The complexity of checking for aliasing can grow combinatorially in the number of arrays being processed, leading to many loop variants and/or preventing vectorization.
Aside: Warnings
The -Wrestrict flag (included in -Wall) can catch some programming errors
void foo(double *x) {
triad(2, x, x, 10, x);
}
!gcc -O2 -Wall -c triad-foo.c
The powers of -Wrestrict are limited, however, and (as of gcc-9) do not even catch
void foo(double *x) {
triad(2, x+1, x, 10, x);
}
Check the assembly
!objdump -d --prefix-addresses -M intel triad-restrict.o
triad-restrict.o: file format elf64-x86-64
Disassembly of section .text:
0000000000000000 <triad> test edi,edi
0000000000000002 <triad+0x2> jle 0000000000000067 <triad+0x67>
0000000000000004 <triad+0x4> lea eax,[rdi-0x1]
0000000000000007 <triad+0x7> cmp eax,0x2
000000000000000a <triad+0xa> jbe 0000000000000074 <triad+0x74>
000000000000000c <triad+0xc> mov r8d,edi
000000000000000f <triad+0xf> shr r8d,0x2
0000000000000013 <triad+0x13> vbroadcastsd ymm2,xmm0
0000000000000018 <triad+0x18> shl r8,0x5
000000000000001c <triad+0x1c> xor eax,eax
000000000000001e <triad+0x1e> xchg ax,ax
0000000000000020 <triad+0x20> vmovupd ymm1,YMMWORD PTR [rcx+rax*1]
0000000000000025 <triad+0x25> vfmadd213pd ymm1,ymm2,YMMWORD PTR [rdx+rax*1]
000000000000002b <triad+0x2b> vmovupd YMMWORD PTR [rsi+rax*1],ymm1
0000000000000030 <triad+0x30> add rax,0x20
0000000000000034 <triad+0x34> cmp rax,r8
0000000000000037 <triad+0x37> jne 0000000000000020 <triad+0x20>
0000000000000039 <triad+0x39> mov eax,edi
000000000000003b <triad+0x3b> and eax,0xfffffffc
000000000000003e <triad+0x3e> test dil,0x3
0000000000000042 <triad+0x42> je 0000000000000070 <triad+0x70>
0000000000000044 <triad+0x44> vzeroupper
0000000000000047 <triad+0x47> cdqe
0000000000000049 <triad+0x49> nop DWORD PTR [rax+0x0]
0000000000000050 <triad+0x50> vmovsd xmm1,QWORD PTR [rcx+rax*8]
0000000000000055 <triad+0x55> vfmadd213sd xmm1,xmm0,QWORD PTR [rdx+rax*8]
000000000000005b <triad+0x5b> vmovsd QWORD PTR [rsi+rax*8],xmm1
0000000000000060 <triad+0x60> inc rax
0000000000000063 <triad+0x63> cmp edi,eax
0000000000000065 <triad+0x65> jg 0000000000000050 <triad+0x50>
0000000000000067 <triad+0x67> ret
0000000000000068 <triad+0x68> nop DWORD PTR [rax+rax*1+0x0]

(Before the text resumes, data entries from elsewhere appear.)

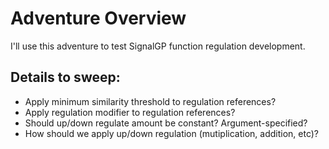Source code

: 
# Adventure Overview
I'll use this adventure to test SignalGP function regulation development. 

## Details to sweep:
- Apply minimum similarity threshold to regulation references? 
- Apply regulation modifier to regulation references?
- Should up/down regulate amount be constant? Argument-specified?
- How should we apply up/down regulation (mutiplication, addition, etc)?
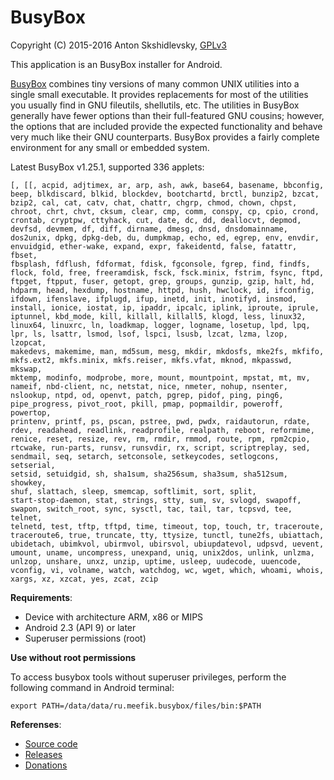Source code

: # BusyBox

Copyright (C) 2015-2016 Anton Skshidlevsky, [GPLv3](http://opensource.org/licenses/gpl-3.0.html)

This application is an BusyBox installer for Android.

[BusyBox](http://busybox.net) combines tiny versions of many common UNIX utilities into a single small executable. It provides replacements for most of the utilities you usually find in GNU fileutils, shellutils, etc. The utilities in BusyBox generally have fewer options than their full-featured GNU cousins; however, the options that are included provide the expected functionality and behave very much like their GNU counterparts. BusyBox provides a fairly complete environment for any small or embedded system.

Latest BusyBox v1.25.1, supported 336 applets:

	[, [[, acpid, adjtimex, ar, arp, ash, awk, base64, basename, bbconfig,
	beep, blkdiscard, blkid, blockdev, bootchartd, brctl, bunzip2, bzcat,
	bzip2, cal, cat, catv, chat, chattr, chgrp, chmod, chown, chpst,
	chroot, chrt, chvt, cksum, clear, cmp, comm, conspy, cp, cpio, crond,
	crontab, cryptpw, cttyhack, cut, date, dc, dd, deallocvt, depmod,
	devfsd, devmem, df, diff, dirname, dmesg, dnsd, dnsdomainname,
	dos2unix, dpkg, dpkg-deb, du, dumpkmap, echo, ed, egrep, env, envdir,
	envuidgid, ether-wake, expand, expr, fakeidentd, false, fatattr, fbset,
	fbsplash, fdflush, fdformat, fdisk, fgconsole, fgrep, find, findfs,
	flock, fold, free, freeramdisk, fsck, fsck.minix, fstrim, fsync, ftpd,
	ftpget, ftpput, fuser, getopt, grep, groups, gunzip, gzip, halt, hd,
	hdparm, head, hexdump, hostname, httpd, hush, hwclock, id, ifconfig,
	ifdown, ifenslave, ifplugd, ifup, inetd, init, inotifyd, insmod,
	install, ionice, iostat, ip, ipaddr, ipcalc, iplink, iproute, iprule,
	iptunnel, kbd_mode, kill, killall, killall5, klogd, less, linux32,
	linux64, linuxrc, ln, loadkmap, logger, logname, losetup, lpd, lpq,
	lpr, ls, lsattr, lsmod, lsof, lspci, lsusb, lzcat, lzma, lzop, lzopcat,
	makedevs, makemime, man, md5sum, mesg, mkdir, mkdosfs, mke2fs, mkfifo,
	mkfs.ext2, mkfs.minix, mkfs.reiser, mkfs.vfat, mknod, mkpasswd, mkswap,
	mktemp, modinfo, modprobe, more, mount, mountpoint, mpstat, mt, mv,
	nameif, nbd-client, nc, netstat, nice, nmeter, nohup, nsenter,
	nslookup, ntpd, od, openvt, patch, pgrep, pidof, ping, ping6,
	pipe_progress, pivot_root, pkill, pmap, popmaildir, poweroff, powertop,
	printenv, printf, ps, pscan, pstree, pwd, pwdx, raidautorun, rdate,
	rdev, readahead, readlink, readprofile, realpath, reboot, reformime,
	renice, reset, resize, rev, rm, rmdir, rmmod, route, rpm, rpm2cpio,
	rtcwake, run-parts, runsv, runsvdir, rx, script, scriptreplay, sed,
	sendmail, seq, setarch, setconsole, setkeycodes, setlogcons, setserial,
	setsid, setuidgid, sh, sha1sum, sha256sum, sha3sum, sha512sum, showkey,
	shuf, slattach, sleep, smemcap, softlimit, sort, split,
	start-stop-daemon, stat, strings, stty, sum, sv, svlogd, swapoff,
	swapon, switch_root, sync, sysctl, tac, tail, tar, tcpsvd, tee, telnet,
	telnetd, test, tftp, tftpd, time, timeout, top, touch, tr, traceroute,
	traceroute6, true, truncate, tty, ttysize, tunctl, tune2fs, ubiattach,
	ubidetach, ubimkvol, ubirmvol, ubirsvol, ubiupdatevol, udpsvd, uevent,
	umount, uname, uncompress, unexpand, uniq, unix2dos, unlink, unlzma,
	unlzop, unshare, unxz, unzip, uptime, usleep, uudecode, uuencode,
	vconfig, vi, volname, watch, watchdog, wc, wget, which, whoami, whois,
	xargs, xz, xzcat, yes, zcat, zcip

**Requirements**:

* Device with architecture ARM, x86 or MIPS
* Android 2.3 (API 9) or later
* Superuser permissions (root)

**Use without root permissions**

To access busybox tools without superuser privileges, perform the following command in Android terminal:

    export PATH=/data/data/ru.meefik.busybox/files/bin:$PATH

**Referenses**:

* [Source code](https://github.com/meefik/busybox)
* [Releases](https://github.com/meefik/busybox/releases)
* [Donations](http://meefik.github.io/donate/)
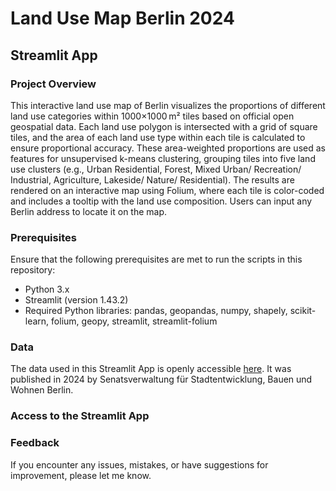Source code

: # Land Use Map Berlin 2024
## Streamlit App

### Project Overview
This interactive land use map of Berlin visualizes the proportions of different land use categories within 1000×1000 m² tiles based on official open geospatial data. Each land use polygon is intersected with a grid of square tiles, and the area of each land use type within each tile is calculated to ensure proportional accuracy. These area-weighted proportions are used as features for unsupervised k-means clustering, grouping tiles into five land use clusters (e.g., Urban Residential, Forest, Mixed Urban/ Recreation/ Industrial, Agriculture, Lakeside/ Nature/ Residential). The results are rendered on an interactive map using Folium, where each tile is color-coded and includes a tooltip with the land use composition. Users can input any Berlin address to locate it on the map.

### Prerequisites
Ensure that the following prerequisites are met to run the scripts in this repository:

- Python 3.x
- Streamlit (version 1.43.2)
- Required Python libraries: pandas, geopandas, numpy, shapely, scikit-learn, folium, geopy, streamlit, streamlit-folium

### Data
The data used in this Streamlit App is openly accessible [here]([https://www.zensus2022.de/DE/Aktuelles/Gebaeude_Wohnungen_VOE.html](https://daten.berlin.de/datensaetze/alkis-berlin-tatsachliche-nutzung-wfs-0ee77a1d)). It was published in 2024 by Senatsverwaltung für Stadtentwicklung, Bauen und Wohnen Berlin.

### Access to the Streamlit App



### Feedback

If you encounter any issues, mistakes, or have suggestions for improvement, please let me know.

0000000000000070 <triad+0x70> vzeroupper
0000000000000073 <triad+0x73> ret
0000000000000074 <triad+0x74> xor eax,eax
0000000000000076 <triad+0x76> jmp 0000000000000047 <triad+0x47>
- How do the results change if you go up and replace
-march=nativewith-march=skylake-avx512 -mprefer-vector-width=512? - Is the assembly qualitatively different without
restrict(in which case the compiler “versions” the loop).
Pragma omp simd
An alternative (or supplement) to restrict is #pragma omp simd.
render_c('triad-omp-simd.c')
void triad(int N, double *a, const double *b, double scalar, const double *c) {
#pragma omp simd
for (int i=0; i<N; i++)
a[i] = b[i] + scalar * c[i];
}
!gcc -O2 -march=native -ftree-vectorize -fopenmp -fopt-info-all -c triad-omp-simd.c
Unit growth for small function inlining: 15->15 (0%)
Inlined 0 calls, eliminated 0 functions
triad-omp-simd.c:4:17: optimized: loop vectorized using 32 byte vectors
triad-omp-simd.c:1:6: note: vectorized 1 loops in function.